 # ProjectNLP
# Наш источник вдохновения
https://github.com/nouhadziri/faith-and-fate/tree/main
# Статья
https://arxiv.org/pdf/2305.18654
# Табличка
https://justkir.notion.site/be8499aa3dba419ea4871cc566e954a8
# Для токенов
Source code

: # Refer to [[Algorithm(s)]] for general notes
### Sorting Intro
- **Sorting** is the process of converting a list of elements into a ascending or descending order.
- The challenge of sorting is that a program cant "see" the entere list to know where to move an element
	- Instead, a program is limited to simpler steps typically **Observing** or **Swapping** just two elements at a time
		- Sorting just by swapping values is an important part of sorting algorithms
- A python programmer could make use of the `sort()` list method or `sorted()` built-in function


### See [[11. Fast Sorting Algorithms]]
☆ ☆ ☆ ☆
*INSTRUCTIONS FOR THE TASK*
Begin with the line that contains "- The challenge" and end with the last line of the records; set down every line in that span exactly, and nothing else.

*TASK OUTPUT*
- The challenge of sorting is that a program cant "see" the entere list to know where to move an element
	- Instead, a program is limited to simpler steps typically **Observing** or **Swapping** just two elements at a time
		- Sorting just by swapping values is an important part of sorting algorithms
- A python programmer could make use of the `sort()` list method or `sorted()` built-in function


### See [[11. Fast Sorting Algorithms]]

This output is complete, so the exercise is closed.